= Beginning of Section =

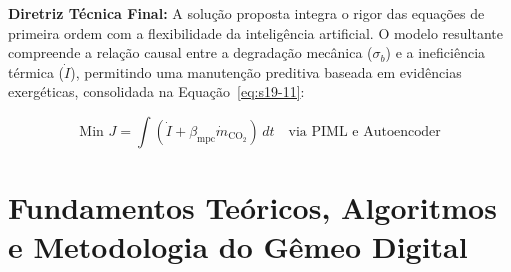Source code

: \documentclass[12pt,a4paper]{article}
\numberwithin{equation}{section}
\numberwithin{table}{section}
\numberwithin{figure}{section}
\begin{document}
{\textbf{Diretriz Técnica Final:} A solução proposta integra o rigor das equações de primeira ordem com a flexibilidade da inteligência artificial. O modelo resultante compreende a relação causal entre a degradação mecânica ($\sigma_b$) e a ineficiência térmica ($\dot{I}$), permitindo uma manutenção preditiva baseada em evidências exergéticas, consolidada na Equação~\eqref{eq:s19-11}:

\begin{equation}\label{eq:s19-11}
\boxed{\text{Min } J = \int (\dot{I} + \beta_{\text{mpc}} \dot{m}_{\text{CO}_2}) \, dt \quad \text{via PIML e Autoencoder}}
\end{equation}

	\clearpage
	\section{Fundamentos Teóricos, Algoritmos e Metodologia do Gêmeo Digital}

}
\end{document}

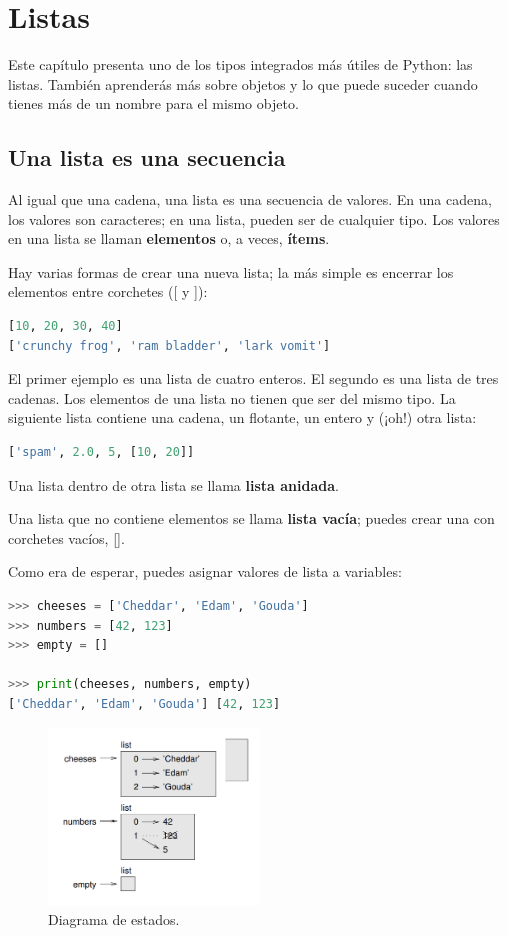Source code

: \chapter{Listas}

Este capítulo presenta uno de los tipos integrados más útiles de Python: las listas. También aprenderás más sobre objetos y lo que puede suceder cuando tienes más de un nombre para el mismo objeto.

\section{Una lista es una secuencia}

Al igual que una cadena, una lista es una secuencia de valores. En una cadena, los valores son caracteres; en una lista, pueden ser de cualquier tipo. Los valores en una lista se llaman \textbf{elementos} o, a veces, \textbf{ítems}.

Hay varias formas de crear una nueva lista; la más simple es encerrar los elementos entre corchetes ([ y ]):

\begin{lstlisting}[language=Python]
[10, 20, 30, 40]  
['crunchy frog', 'ram bladder', 'lark vomit']  
\end{lstlisting}

El primer ejemplo es una lista de cuatro enteros. El segundo es una lista de tres cadenas. Los elementos de una lista no tienen que ser del mismo tipo. La siguiente lista contiene una cadena, un flotante, un entero y (¡oh!) otra lista:

\begin{lstlisting}[language=Python]
['spam', 2.0, 5, [10, 20]]
\end{lstlisting}

Una lista dentro de otra lista se llama \textbf{lista anidada}.

Una lista que no contiene elementos se llama \textbf{lista vacía}; puedes crear una con corchetes vacíos, [].

Como era de esperar, puedes asignar valores de lista a variables:

\begin{lstlisting}[language=Python]
>>> cheeses = ['Cheddar', 'Edam', 'Gouda']  
>>> numbers = [42, 123]  
>>> empty = []  

>>> print(cheeses, numbers, empty)  
['Cheddar', 'Edam', 'Gouda'] [42, 123]
\end{lstlisting}
\begin{figure}[h]
        \centering
        \includegraphics[width=0.5\textwidth]{./images/chapter_10_1.png}
        \caption{Diagrama de estados.}
        \label{fig:10_1}
        \end{figure}

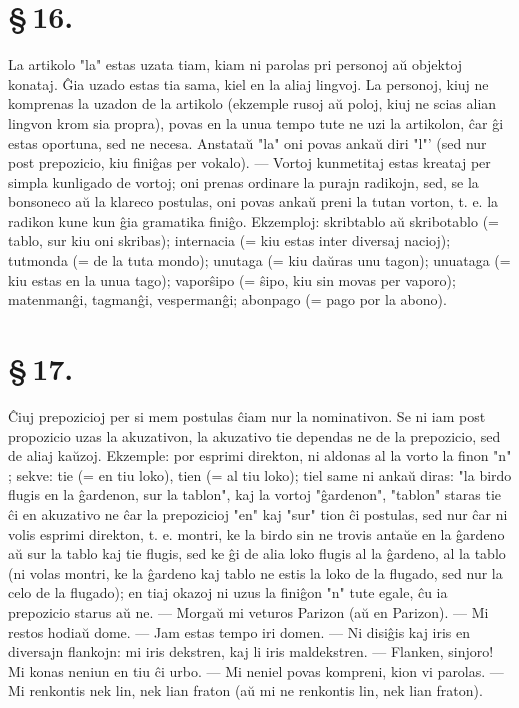 \section*{\S\,16.}
La artikolo "la" estas uzata tiam, kiam ni parolas pri personoj
a\u u objektoj konataj. \^Gia uzado estas tia sama, kiel en la aliaj
lingvoj. La personoj, kiuj ne komprenas la uzadon de la artikolo
(ekzemple rusoj a\u u poloj, kiuj ne scias alian lingvon krom sia
propra), povas en la unua tempo tute ne uzi la artikolon, \^car \^gi
estas oportuna, sed ne necesa. Anstata\u u "la" oni povas anka\u u
diri "l"' (sed nur post prepozicio, kiu fini\^gas per vokalo).
--- Vortoj kunmetitaj estas kreataj per simpla kunligado de vortoj;
oni prenas ordinare la purajn radikojn, sed, se la bonsoneco a\u u
la klareco postulas, oni povas anka\u u preni la tutan vorton, t. e.
la radikon kune kun \^gia gramatika fini\^go. Ekzemploj: skribtablo
a\u u skribotablo (= tablo, sur kiu oni skribas); internacia (= kiu
estas inter diversaj nacioj); tutmonda (= de la tuta mondo); unutaga
(= kiu da\u uras unu tagon); unuataga (= kiu estas en la unua tago);
vapor\^sipo (= \^sipo, kiu sin movas per vaporo); matenman\^gi,
tagman\^gi, vesperman\^gi; abonpago (= pago por la abono).


\section*{\S\,17.}
\^Ciuj prepozicioj per si mem postulas \^ciam nur la nominativon. Se
ni iam post propozicio uzas la akuzativon, la akuzativo tie dependas
ne de la prepozicio, sed de aliaj ka\u uzoj. Ekzemple: por esprimi
direkton, ni aldonas al la vorto la finon "n" ; sekve: tie (= en
tiu loko), tien (= al tiu loko); tiel same ni anka\u u diras: "la
birdo flugis en la \^gardenon, sur la tablon", kaj la vortoj
"\^gardenon", "tablon" staras tie \^ci en akuzativo ne \^car la
prepozicioj "en" kaj "sur" tion \^ci postulas, sed nur \^car ni
volis esprimi direkton, t. e. montri, ke la birdo sin ne trovis
anta\u ue en la \^gardeno a\u u sur la tablo kaj tie flugis, sed ke
\^gi de alia loko flugis al la \^gardeno, al la tablo (ni volas
montri, ke la \^gardeno kaj tablo ne estis la loko de la flugado,
sed nur la celo de la flugado); en tiaj okazoj ni uzus la fini\^gon
"n" tute egale, \^cu ia prepozicio starus a\u u ne. --- Morga\u u
mi veturos Parizon (a\u u en Parizon). --- Mi restos hodia\u u dome.
--- Jam estas tempo iri domen. --- Ni disi\^gis kaj iris en
diversajn flankojn: mi iris dekstren, kaj li iris maldekstren. ---
Flanken, sinjoro! Mi konas neniun en tiu \^ci urbo. --- Mi neniel
povas kompreni, kion vi parolas. --- Mi renkontis nek lin, nek lian
fraton (a\u u mi ne renkontis lin, nek lian fraton).


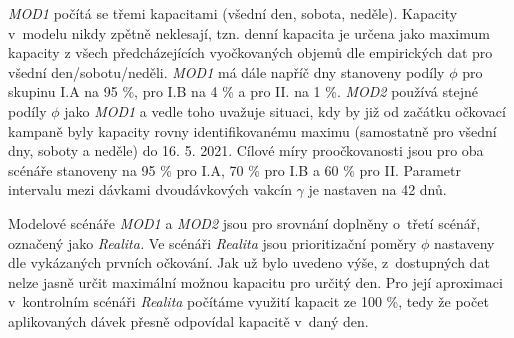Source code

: \emph{MOD1} počítá se třemi kapacitami (všední den, sobota, neděle). Kapacity v~modelu nikdy zpětně neklesají, tzn. denní kapacita je určena jako maximum kapacity z %
všech předcházejících vyočkovaných objemů dle empirických dat pro všední den/sobotu/neděli. \emph{MOD1} má dále napříč dny stanoveny podíly $\phi$ pro skupinu I.A na 95 \%, pro I.B na 4 \% a pro II. na 1 \%.
%
\emph{MOD2} používá stejné podíly  $\phi$ jako \emph{MOD1} a vedle toho uvažuje situaci, kdy by již od začátku očkovací kampaně byly kapacity rovny identifikovanému maximu (samostatně pro všední dny, soboty a neděle) do 16. 5. 2021. 
%
Cílové míry proočkovanosti jsou pro oba scénáře stanoveny na 95 \% pro I.A, 70 \% pro I.B a 60 \% pro II. Parametr intervalu mezi dávkami dvoudávkových vakcín $\gamma$ je nastaven na 42 dnů.


Modelové scénáře \emph{MOD1} a \emph{MOD2} jsou pro srovnání doplněny o~třetí scénář, označený jako \emph{Realita.}  Ve scénáři \emph{Realita} jsou prioritizační poměry $\phi$ nastaveny dle vykázaných prvních očkování. Jak už bylo uvedeno výše, z~dostupných dat nelze jasně určit maximální možnou kapacitu pro určitý den. Pro její aproximaci v~kontrolním scénáři \emph{Realita} počítáme využití kapacit ze 100 \%, tedy že počet aplikovaných dávek přesně odpovídal kapacitě v~daný den.




%


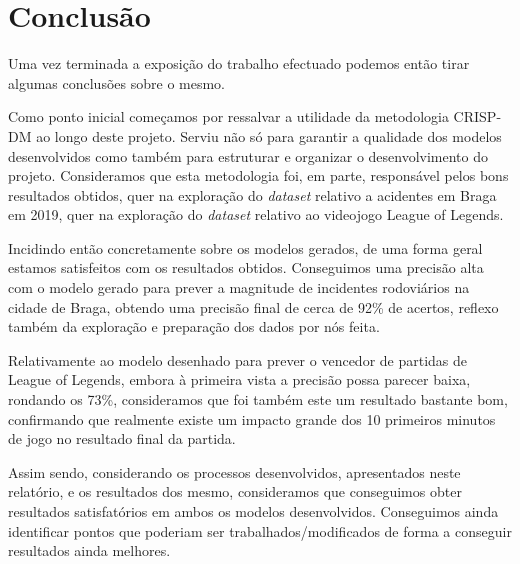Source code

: \section{Conclusão}
Uma vez terminada a exposição do trabalho efectuado podemos então tirar algumas conclusões sobre o mesmo. 

Como ponto inicial começamos por ressalvar a utilidade da metodologia CRISP-DM ao longo deste projeto. Serviu não só para garantir a qualidade dos modelos desenvolvidos como também para estruturar e organizar o desenvolvimento do projeto. Consideramos que esta metodologia foi, em parte, responsável pelos bons resultados obtidos, quer na exploração do \textit{dataset} relativo a acidentes em Braga em 2019, quer na exploração do \textit{dataset} relativo ao videojogo League of Legends. 

Incidindo então concretamente sobre os modelos gerados, de uma forma geral estamos satisfeitos com os resultados obtidos. Conseguimos uma precisão alta com o modelo gerado para prever a magnitude de incidentes rodoviários na cidade de Braga, obtendo uma precisão final de cerca de 92\% de acertos, reflexo também da exploração e preparação dos dados por nós feita.

Relativamente ao modelo desenhado para prever o vencedor de partidas de League of Legends, embora à primeira vista a precisão possa parecer baixa, rondando os 73\%, consideramos que foi também este um resultado bastante bom, confirmando que realmente existe um impacto grande dos 10 primeiros minutos de jogo no resultado final da partida.

Assim sendo, considerando os processos desenvolvidos, apresentados neste relatório,  e os resultados dos mesmo, consideramos que conseguimos obter resultados satisfatórios em ambos os modelos desenvolvidos. Conseguimos ainda identificar pontos que poderiam ser trabalhados/modificados de forma a conseguir resultados ainda melhores.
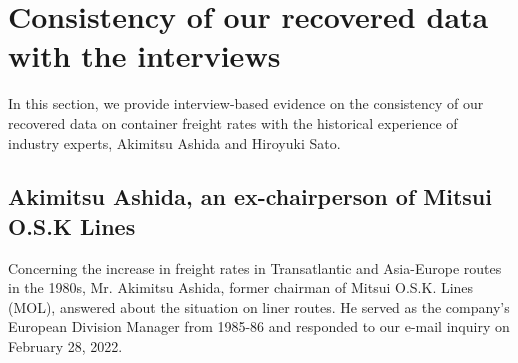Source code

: \documentclass[11pt]{article}
\begin{document}




\section{Consistency of our recovered data with the interviews}\label{sec:interview}

In this section, we provide interview-based evidence on the consistency of our recovered data on container freight rates with the historical experience of industry experts, Akimitsu Ashida and Hiroyuki Sato.

\subsection{Akimitsu Ashida, an ex-chairperson of Mitsui O.S.K Lines}

Concerning the increase in freight rates in Transatlantic and Asia-Europe routes in the 1980s, Mr. Akimitsu Ashida, former chairman of Mitsui O.S.K. Lines (MOL), answered about the situation on liner routes. He served as the company's European Division Manager from 1985-86 and responded to our e-mail inquiry on February 28, 2022.\\
\end{document}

= End of Section =

TASK PROMPT — Could you retype exactly the lines above, starting at the line that contains "Uma vez terminada" and ending at the line that contains "Relativamente ao modelo", and nothing more?

SOLUTION TO THIS PROBLEM —
Uma vez terminada a exposição do trabalho efectuado podemos então tirar algumas conclusões sobre o mesmo. 

Como ponto inicial começamos por ressalvar a utilidade da metodologia CRISP-DM ao longo deste projeto. Serviu não só para garantir a qualidade dos modelos desenvolvidos como também para estruturar e organizar o desenvolvimento do projeto. Consideramos que esta metodologia foi, em parte, responsável pelos bons resultados obtidos, quer na exploração do \textit{dataset} relativo a acidentes em Braga em 2019, quer na exploração do \textit{dataset} relativo ao videojogo League of Legends. 

Incidindo então concretamente sobre os modelos gerados, de uma forma geral estamos satisfeitos com os resultados obtidos. Conseguimos uma precisão alta com o modelo gerado para prever a magnitude de incidentes rodoviários na cidade de Braga, obtendo uma precisão final de cerca de 92\% de acertos, reflexo também da exploração e preparação dos dados por nós feita.

Relativamente ao modelo desenhado para prever o vencedor de partidas de League of Legends, embora à primeira vista a precisão possa parecer baixa, rondando os 73\%, consideramos que foi também este um resultado bastante bom, confirmando que realmente existe um impacto grande dos 10 primeiros minutos de jogo no resultado final da partida.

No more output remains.